Se lever le matin à la première heure, aller chercher des viennoiseries et lire le journal. Nous avons donc cherché un plat simple, savoureux et sans prise de tête. »

« Mon meilleur ami Bart est boucher », poursuit Dries. » Il élève le porc Cathem dans un village près de Ninove. C’est un croisement entre un Duroc et un cochon de campagne danois qui bénéficie d’un élevage biologique composé de paille pour alimentation. Nous avons découpé une basse côte que nous allons d’abord saisir dans l’huile, puis ajouter un généreux morceau de beurre, du thym et de l’ail. Nous allons bien la saisir et la cuire ensuite au four. A la viande, j’ajoute une persillade de chapelure, persil, brunoise de tomates concassées, ail, du fromage de chèvre, du sel et du poivre. Cette persillade est déposée sur la viande et l’ensemble est mis au four en position grill pendant un certain temps jusqu’à ce que la viande soit colorée ».

« En fait, vous avez suivi les traces de votre père, Artuur ? « Après son école hôtelière à Ter Duinen, mon père a travaillé à bord de bateaux de croisière pendant cinq ans et ensuite encore deux ans en Afrique du Sud.
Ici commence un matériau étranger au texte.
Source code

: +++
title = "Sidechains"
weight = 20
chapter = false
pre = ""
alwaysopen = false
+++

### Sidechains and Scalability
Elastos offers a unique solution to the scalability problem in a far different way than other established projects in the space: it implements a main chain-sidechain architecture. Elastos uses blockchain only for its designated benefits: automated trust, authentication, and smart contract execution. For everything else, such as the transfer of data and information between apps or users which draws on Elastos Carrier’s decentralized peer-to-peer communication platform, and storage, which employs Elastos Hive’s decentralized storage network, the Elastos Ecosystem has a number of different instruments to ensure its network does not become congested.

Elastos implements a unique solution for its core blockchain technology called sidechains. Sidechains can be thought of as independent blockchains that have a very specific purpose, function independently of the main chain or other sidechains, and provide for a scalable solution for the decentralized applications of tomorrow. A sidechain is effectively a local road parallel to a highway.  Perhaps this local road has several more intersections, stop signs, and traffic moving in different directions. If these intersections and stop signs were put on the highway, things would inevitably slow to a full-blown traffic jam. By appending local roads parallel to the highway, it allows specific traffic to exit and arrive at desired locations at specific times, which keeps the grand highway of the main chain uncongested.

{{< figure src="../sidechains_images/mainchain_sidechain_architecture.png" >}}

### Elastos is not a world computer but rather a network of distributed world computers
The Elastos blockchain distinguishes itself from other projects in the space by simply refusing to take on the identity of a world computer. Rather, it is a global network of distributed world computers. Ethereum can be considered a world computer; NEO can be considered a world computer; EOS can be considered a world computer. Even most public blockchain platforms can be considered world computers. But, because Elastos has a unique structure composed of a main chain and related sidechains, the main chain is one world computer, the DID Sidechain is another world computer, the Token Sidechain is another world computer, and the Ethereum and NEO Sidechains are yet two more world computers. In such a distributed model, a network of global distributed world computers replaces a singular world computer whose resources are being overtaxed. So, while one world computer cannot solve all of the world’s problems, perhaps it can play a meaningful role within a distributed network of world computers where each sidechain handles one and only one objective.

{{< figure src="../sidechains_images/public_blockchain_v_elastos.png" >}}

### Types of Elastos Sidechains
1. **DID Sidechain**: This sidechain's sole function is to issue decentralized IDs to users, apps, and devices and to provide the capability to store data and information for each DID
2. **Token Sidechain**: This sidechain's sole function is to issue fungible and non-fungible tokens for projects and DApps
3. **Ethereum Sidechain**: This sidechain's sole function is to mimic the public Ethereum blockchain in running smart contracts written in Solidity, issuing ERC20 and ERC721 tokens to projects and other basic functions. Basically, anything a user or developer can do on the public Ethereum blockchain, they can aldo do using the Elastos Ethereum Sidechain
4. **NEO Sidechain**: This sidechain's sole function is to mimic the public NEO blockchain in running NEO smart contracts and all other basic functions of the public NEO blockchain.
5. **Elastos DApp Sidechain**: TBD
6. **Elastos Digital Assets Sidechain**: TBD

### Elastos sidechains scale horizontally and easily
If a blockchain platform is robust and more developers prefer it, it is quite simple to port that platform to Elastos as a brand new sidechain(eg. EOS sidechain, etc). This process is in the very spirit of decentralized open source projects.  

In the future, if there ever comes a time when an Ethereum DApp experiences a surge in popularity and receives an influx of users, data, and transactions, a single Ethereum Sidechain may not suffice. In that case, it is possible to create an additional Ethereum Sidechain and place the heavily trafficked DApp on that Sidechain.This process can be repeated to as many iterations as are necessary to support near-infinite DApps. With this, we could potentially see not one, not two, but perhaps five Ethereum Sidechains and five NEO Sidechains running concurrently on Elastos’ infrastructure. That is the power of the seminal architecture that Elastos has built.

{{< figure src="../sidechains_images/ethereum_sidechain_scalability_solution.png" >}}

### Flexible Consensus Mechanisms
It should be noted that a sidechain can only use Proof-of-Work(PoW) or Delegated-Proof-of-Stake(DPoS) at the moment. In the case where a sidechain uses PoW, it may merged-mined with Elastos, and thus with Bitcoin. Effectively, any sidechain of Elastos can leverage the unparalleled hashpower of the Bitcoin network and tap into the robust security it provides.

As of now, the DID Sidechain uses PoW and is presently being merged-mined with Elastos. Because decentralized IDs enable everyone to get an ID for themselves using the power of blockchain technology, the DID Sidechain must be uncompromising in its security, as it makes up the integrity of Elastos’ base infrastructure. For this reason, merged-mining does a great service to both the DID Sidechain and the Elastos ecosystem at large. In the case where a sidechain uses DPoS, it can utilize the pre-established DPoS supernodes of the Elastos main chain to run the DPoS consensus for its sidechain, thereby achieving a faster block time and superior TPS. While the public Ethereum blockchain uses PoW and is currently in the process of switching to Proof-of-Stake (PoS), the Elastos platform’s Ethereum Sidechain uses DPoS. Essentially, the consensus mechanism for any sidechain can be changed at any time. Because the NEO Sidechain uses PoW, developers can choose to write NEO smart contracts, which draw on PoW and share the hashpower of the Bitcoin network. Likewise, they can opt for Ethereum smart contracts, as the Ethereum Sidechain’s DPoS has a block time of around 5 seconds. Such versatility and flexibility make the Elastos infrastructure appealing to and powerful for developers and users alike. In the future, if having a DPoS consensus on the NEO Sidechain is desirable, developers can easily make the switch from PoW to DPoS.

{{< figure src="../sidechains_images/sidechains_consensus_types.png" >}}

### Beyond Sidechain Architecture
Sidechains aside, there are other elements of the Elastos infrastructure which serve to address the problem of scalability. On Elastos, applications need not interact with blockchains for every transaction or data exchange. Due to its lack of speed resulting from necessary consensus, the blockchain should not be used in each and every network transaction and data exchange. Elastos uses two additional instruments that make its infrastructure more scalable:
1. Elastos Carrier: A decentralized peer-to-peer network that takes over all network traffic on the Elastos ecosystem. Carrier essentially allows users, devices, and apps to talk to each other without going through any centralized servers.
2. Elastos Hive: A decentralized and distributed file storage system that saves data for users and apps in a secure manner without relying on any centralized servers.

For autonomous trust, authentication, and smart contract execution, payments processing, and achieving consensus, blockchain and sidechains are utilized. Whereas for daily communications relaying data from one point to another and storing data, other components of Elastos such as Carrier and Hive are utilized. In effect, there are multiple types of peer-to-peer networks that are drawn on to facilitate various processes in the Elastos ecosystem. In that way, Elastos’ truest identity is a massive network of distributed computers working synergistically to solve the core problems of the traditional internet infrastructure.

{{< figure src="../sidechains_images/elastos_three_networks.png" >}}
Après l’école hôtelière, j’ai terminé mon stage au Sel Gris à Knokke et je suis resté un peu à la côte belge, je suis en effet un peu moins aventureux. Quand le moment sera venu, je voudrais découvrir un peu plus le monde, mais pour l’instant, nous voyageons à travers les plats. Comme la garniture du plat d’ailleurs qui est la base de pâtes Paccheri cuites al dente, fondue de tomates, échalotes, persil et un peu de mascarpone. La tiède servie en accompagnement est finalisée avec des petites tomates (pelées) au miel et des asperges vertes blanchies ».

En compagnie du Maître Lieselotte, qui a contribué à faire naître ce temple du goût depuis son ouverture il y a trois ans, nous dégustons ensuite le plat et je dois dire que je suis fortement impressionné par le mariage entre le fruité enjoué du vin et la pureté de la cuisine !

Le mot du sommelier

Proche de Saint-Tropez, le domaine de la Rouvière produit de beaux vins sur sol argilo-calcaire classé dans les meilleurs terroirs. Les vendanges ont lieu de nuit pour préserver le caractère des cinsault, grenache et syrah qui le composent. Ce rosé vif, ample et fruité fédère dès l’attaque. Agréable fraîcheur, arômes de fruits rouges, ampleur, et finale équilibrée imposant un caractère de framboise. Vous l’apprécierez sur une salade niçoise, un rouget grillé farci de tapenade, un poivron farci ou quelques fraises au poivre.